A month later, in May 1990, Time magazine asked Gorbachev, "What does it mean to be a communist today, and what will it mean in years to come?" His answer was intriguing:
To be a communist, as I see it, means not to be afraid of what is new, to reject obedience to any dogma, to think independently, to submit one's thoughts and plans of action to the test of morality and, through political action, to help working people realize their hopes and aspirations and live up to their abilities. I believe that to be a communist today means first of all to be consistently democratic and to put universal human values above everything else. . . . The Stalinist model of socialism should not be confused with true socialist theory. As we dismantle the Stalinist system, we are not retreating from socialism, but are moving toward it.
In those few sentences Gorbachev appeared to reject (or simply ignore) virtually everything the West had previously associated with Soviet communism. He embraced a flexible, moralistic and humane outlook that could have come from the mouth of an American Unitarian. Yet when his own moment of truth came in Lithuania, Gorbachev could not fulfill his new definition of a communist. Instead he reverted to an earlier type.

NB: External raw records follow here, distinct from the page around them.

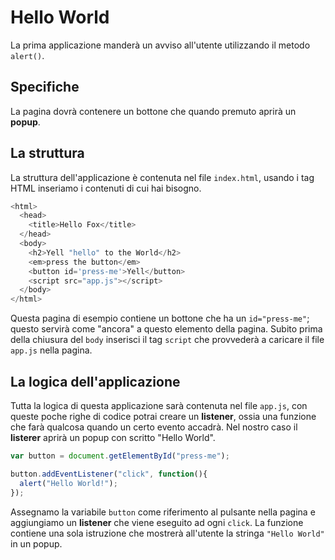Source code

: # Hello World
La prima applicazione manderà un avviso all'utente utilizzando il metodo `alert()`.

## Specifiche
La pagina dovrà contenere un bottone che quando premuto aprirà un **popup**.

## La struttura
La struttura dell'applicazione è contenuta nel file `index.html`, usando i tag HTML inseriamo i contenuti di cui hai bisogno.

```js
<html>
  <head>
    <title>Hello Fox</title>
  </head>
  <body>
    <h2>Yell "hello" to the World</h2>
    <em>press the button</em>
    <button id='press-me'>Yell</button>
    <script src="app.js"></script>
  </body>
</html>
```
Questa pagina di esempio contiene un bottone che ha un `id="press-me"`; questo servirà come "ancora" a questo elemento della pagina.
Subito prima della chiusura del `body` inserisci il tag `script` che provvederà a caricare il file `app.js` nella pagina.

## La logica dell'applicazione

Tutta la logica di questa applicazione sarà contenuta nel file `app.js`, con queste poche righe di codice potrai creare un **listener**, ossia una funzione che farà qualcosa quando un certo evento accadrà. Nel nostro caso il **listerer** aprirà un popup con scritto "Hello World".

```js
var button = document.getElementById("press-me");

button.addEventListener("click", function(){
  alert("Hello World!");
});
```

Assegnamo la variabile `button` come riferimento al pulsante nella pagina e aggiungiamo un **listener** che viene eseguito ad ogni `click`. La funzione contiene una sola istruzione che mostrerà all'utente la stringa `"Hello World"` in un popup.
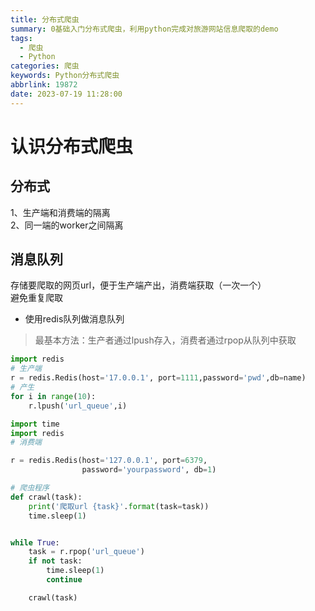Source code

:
 ```yaml
---
title: 分布式爬虫
summary: 0基础入门分布式爬虫，利用python完成对旅游网站信息爬取的demo
tags:
  - 爬虫
  - Python
categories: 爬虫
keywords: Python分布式爬虫
abbrlink: 19872
date: 2023-07-19 11:28:00
---
```

# 认识分布式爬虫
## 分布式 
1、生产端和消费端的隔离  
2、同一端的worker之间隔离
## 消息队列
存储要爬取的网页url，便于生产端产出，消费端获取（一次一个）  
避免重复爬取 
* 使用redis队列做消息队列
> 最基本方法：生产者通过lpush存入，消费者通过rpop从队列中获取

```Python
import redis
# 生产端
r = redis.Redis(host='17.0.0.1', port=1111,password='pwd',db=name)
# 产生
for i in range(10):
    r.lpush('url_queue',i)
```

```Python
import time
import redis
# 消费端

r = redis.Redis(host='127.0.0.1', port=6379,
                password='yourpassword', db=1)

# 爬虫程序
def crawl(task):
    print('爬取url {task}'.format(task=task))
    time.sleep(1)


while True:
    task = r.rpop('url_queue')
    if not task:
        time.sleep(1)
        continue

    crawl(task)
```
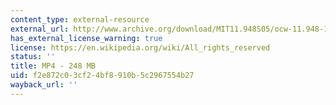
 ```yaml
---
content_type: external-resource
external_url: http://www.archive.org/download/MIT11.948S05/ocw-11.948-14feb2005-220k.mp4
has_external_license_warning: true
license: https://en.wikipedia.org/wiki/All_rights_reserved
status: ''
title: MP4 - 248 MB
uid: f2e872c0-3cf2-4bf8-910b-5c2967554b27
wayback_url: ''
---
```

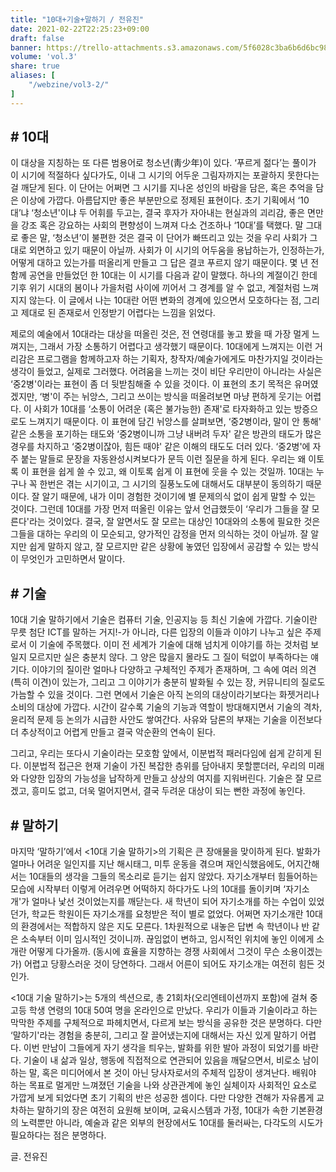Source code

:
 ```yaml
---
title: "10대+기술+말하기 / 전유진"
date: 2021-02-22T22:25:23+09:00
draft: false
banner: https://trello-attachments.s3.amazonaws.com/5f6028c3ba6b6d6bc989c503/6035f0e4568d8d66794e3b1c/c88f025f718db501af1ce23d02d9d4a2/makeitzero_web_banner_teenager-01.jpg
volume: 'vol.3'
share: true
aliases: [
    "/webzine/vol3-2/"
]
---
```


## \# 10대

이 대상을 지칭하는 또 다른 범용어로 청소년(<span class="font-hanja">靑少年</span>)이 있다. ‘푸르게 젊다’는 풀이가 이 시기에 적절하다 싶다가도, 이내 그 시기의 어두운 그림자까지는 포괄하지 못한다는 걸 깨닫게 된다. 이 단어는 어쩌면 그 시기를 지나온 성인의 바람을 담은, 혹은 추억을 담은 이상에 가깝다. 아름답지만 좋은 부분만으로 정제된 표현이다. 초기 기획에서 ‘10대’냐 ‘청소년'이냐 두 어휘를 두고는, 결국 후자가 자아내는 현실과의 괴리감, 좋은 면만을 강조 혹은 강요하는 사회의 편향성이 느껴져 다소 건조하나 ‘10대’를 택했다. 말 그대로 좋은 말, ‘청소년’이 불편한 것은 결국 이 단어가 빠뜨리고 있는 것을 우리 사회가 그대로 외면하고 있기 때문이 아닐까. 사회가 이 시기의 어두움을 용납하는가, 인정하는가, 어떻게 대하고 있는가를 떠올리게 만들고 그 답은 결코 푸르지 않기 때문이다. 몇 년 전 함께 공연을 만들었던 한 10대는 이 시기를 다음과 같이 말했다. 하나의 계절이긴 한데 기후 위기 시대의 봄이나 가을처럼 사이에 끼어서 그 경계를 알 수 없고, 계절처럼 느껴지지 않는다. 이 글에서 나는 10대란 어떤 변화의 경계에 있으면서 모호하다는 점, 그리고 제대로 된 존재로서 인정받기 어렵다는 느낌을 읽었다.

제로의 예술에서 10대라는 대상을 떠올린 것은, 전 연령대를 놓고 봤을 때 가장 멀게 느껴지는, 그래서 가장 소통하기 어렵다고 생각했기 때문이다. 10대에게 느껴지는 이런 거리감은 프로그램을 함께하고자 하는 기획자, 창작자/예술가에게도 마찬가지일 것이라는 생각이 들었고, 실제로 그러했다. 어려움을 느끼는 것이 비단 우리만이 아니라는 사실은 ‘중2병'이라는 표현이 좀 더 뒷받침해줄 수 있을 것이다. 이 표현의 초기 목적은 유머였겠지만, ‘병'이 주는 뉘앙스, 그리고 쓰이는 방식을 떠올려보면 마냥 편하게 웃기는 어렵다. 이 사회가 10대를  ‘소통이 어려운 (혹은 불가능한) 존재'로 타자화하고 있는 방증으로도 느껴지기 때문이다. 이 표현에 담긴 뉘앙스를 살펴보면, ‘중2병이라, 말이 안 통해' 같은 소통을 포기하는 태도와 ‘중2병이니까 그냥 내버려 두자' 같은 방관의 태도가 많은 경우를 차지하고 ‘중2병이잖아, 힘든 때야' 같은 이해의 태도도 더러 있다. ‘중2병'에 자주 붙는 말들로 문장을 자동완성시켜보다가 문득 이런 질문을 하게 된다. 우리는 왜 이토록 이 표현을 쉽게 쓸 수 있고, 왜 이토록 쉽게 이 표현에 웃을 수 있는 것일까. 10대는 누구나 꼭 한번은 겪는 시기이고, 그 시기의 질풍노도에 대해서도 대부분이 동의하기 때문이다. 잘 알기 때문에, 내가 이미 경험한 것이기에 별 문제의식 없이 쉽게 말할 수 있는 것이다. 그런데 10대를 가장 먼저 떠올린 이유는 앞서 언급했듯이 ‘우리가 그들을 잘 모른다'라는 것이었다. 결국, 잘 알면서도 잘 모르는 대상인 10대와의 소통에 필요한 것은 그들을 대하는 우리의 이 모순되고, 양가적인 감정을 먼저 의식하는 것이 아닐까. 잘 알지만 쉽게 말하지 않고, 잘 모르지만 같은 상황에 놓였던 입장에서 공감할 수 있는 방식이 무엇인가 고민하면서 말이다.

## \# 기술

10대 기술 말하기에서 기술은 컴퓨터 기술, 인공지능 등 최신 기술에 가깝다. 기술이란 무릇 첨단 ICT를 말하는 거지!-가 아니라, 다른 입장의 이들과 이야기 나누고 싶은 주제로서 이 기술에 주목했다. 이미 전 세계가 기술에 대해 넘치게 이야기를 하는 것처럼 보일지 모르지만 실은 충분치 않다. 그 양은 많을지 몰라도 그 질이 턱없이 부족하다는 얘기다. 이야기의 질이란 얼마나 다양하고 구체적인 주제가 존재하며, 그 속에 여러 의견(특히 이견)이 있는가, 그리고 그 이야기가 충분히 발화될 수 있는 장, 커뮤니티의 질로도 가늠할 수 있을 것이다. 그런 면에서 기술은 아직 논의의 대상이라기보다는 화젯거리나 소비의 대상에 가깝다. 시간이 갈수록 기술의 기능과 역할이 방대해지면서 기술의 격차, 윤리적 문제 등 논의가 시급한 사안도 쌓여간다. 사유와 담론의 부재는 기술을 이전보다 더 추상적이고 어렵게 만들고 결국 악순환의 연속이 된다.

그리고, 우리는 또다시 기술이라는 모호함 앞에서, 이분법적 패러다임에 쉽게 갇히게 된다. 이분법적 접근은 현재 기술이 가진 복잡한 층위를 담아내지 못할뿐더러, 우리의 미래와 다양한 입장의 가능성을 납작하게 만들고 상상의 여지를 지워버린다. 기술은 잘 모르겠고, 흥미도 없고, 더욱 멀어지면서, 결국 두려운 대상이 되는 뻔한 과정에 놓인다.

## \# 말하기

마지막 ‘말하기’에서 <10대 기술 말하기>의 기획은 큰 장애물을 맞이하게 된다. 발화가 얼마나 어려운 일인지를 지난 해시태그, 미투 운동을 겪으며 재인식했음에도, 어지간해서는 10대들의 생각을 그들의 목소리로 듣기는 쉽지 않았다. 자기소개부터 힘들어하는 모습에 시작부터 이렇게 어려우면 어떡하지 하다가도 나의 10대를 돌이키며 ‘자기소개'가 얼마나 낯선 것이었는지를 깨닫는다. 새 학년이 되어 자기소개를 하는 수업이 있었던가, 학교든 학원이든 자기소개를 요청받은 적이 별로 없었다. 어쩌면 자기소개란 10대의 환경에서는 적합하지 않은 지도 모른다. 1차원적으로 내놓은 답변 속 학년이나 반 같은 소속부터 이미 임시적인 것이니까. 끊임없이 변하고, 임시적인 위치에 놓인 이에게 소개란 어떻게 다가올까. (동시에 효율을 지향하는 경쟁 사회에서 그것이 무슨 소용이겠는가) 어렵고 당황스러운 것이 당연하다. 그래서 어른이 되어도 자기소개는 여전히 힘든 것인가.

<10대 기술 말하기>는 5개의 섹션으로, 총 21회차(오리엔테이션까지 포함)에 걸쳐 중고등 학생 연령의 10대 50여 명을 온라인으로 만났다. 우리가 이들과 기술이라고 하는 막막한 주제를 구체적으로 파헤치면서, 다르게 보는 방식을 공유한 것은 분명하다. 다만 ‘말하기'라는 경험을 충분히, 그리고 잘 끌어냈는지에 대해서는 자신 있게 말하기 어렵다. 이번 만남이 그들에게 자기 생각을 틔우는, 발화를 위한 발아 과정이 되었기를 바란다. 기술이 내 삶과 일상, 행동에 직접적으로 연관되어 있음을 깨달으면서, 비로소 남이 하는 말, 혹은 미디어에서 본 것이 아닌 당사자로서의 주체적 입장이 생겨난다. 배워야 하는 목표로 멀게만 느껴졌던 기술을 나와 상관관계에 놓인 실체이자 사회적인 요소로 가깝게 보게 되었다면 초기 기획의 반은 성공한 셈이다. 다만 다양한 견해가 자유롭게 교차하는 말하기의 장은 여전히 요원해 보이며, 교육시스템과 가정, 10대가 속한 기본환경의 노력뿐만 아니라, 예술과 같은 외부의 현장에서도 10대를 둘러싸는, 다각도의 시도가 필요하다는 점은 분명하다.

글. 전유진
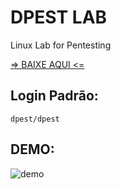 # DPEST LAB
Linux Lab for Pentesting

<a href="https://github.com/joao406/DPEST/releases/tag/latest">=> BAIXE AQUI <=</a>

## Login Padrão:
```
dpest/dpest
```

## DEMO:
![demo](https://github.com/joao406/DPEST/assets/145498965/2862ba53-076e-4800-aad5-ad6457143f51)
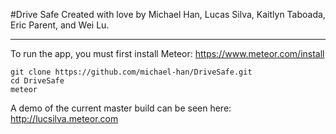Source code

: #Drive Safe
Created with love by Michael Han, Lucas Silva, Kaitlyn Taboada, Eric Parent, and Wei Lu.

---

To run the app, you must first install Meteor: https://www.meteor.com/install

```
git clone https://github.com/michael-han/DriveSafe.git
cd DriveSafe
meteor
```

A demo of the current master build can be seen here: http://lucsilva.meteor.com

He continued to call himself a "convinced communist" and a socialist even after he had embraced economic reforms that looked more like capitalism than socialism. "Socialism . . . is entrenched among the people," he said at the end of November 1990, "and I don't think it is necessary to destroy it, as some are trying to do."
"Yes," he went on, "we have bid farewell to the past-an agonizing process." He rejected "the barracks-like mentality of Stalinism" but he would not "renounce my grandfather and what he did. This would mean rejecting generations and what they did. Well then, did they live in vain?" In other words, if we had to admit that the whole Bolshevik experiment was a terrible mistake, we would have nothing to live for. That, I think, is what Gorbachev believes: don't take away the very essence of our cause, lest we have nothing at all.
Here, perhaps, is a clue to the flaw in Gorbachev's character that threatens to turn his revolution from a great crusade into something horrific. In the end he perceived his very identity as part of a continuum that began with Lenin. Two sentences of his April 1990 speech on Lenin are striking: "It is high time we put an end to the absurd idolization of Lenin," he said, then added: "But we condemn wholeheartedly the desecration of his memory, whatever form it takes." Don't make Lenin a golden idol, but revere him! It was a thin line to tread.
IV
Gorbachev's insistence on trying to preserve his communism ultimately undermined his position in the country. Relatively few of his countrymen shared his concern with redeeming Lenin's revolution-they wanted something to eat, some sign of progress toward a normal society and normal lives.
Although Gorbachev held on to his communist identity, he was overhauling Soviet communism to create a better Soviet Union and better communism. But communism held no appeal for large numbers of people, and the union itself held no appeal for many, probably most, of the non-Russian citizens of the U.S.S.R.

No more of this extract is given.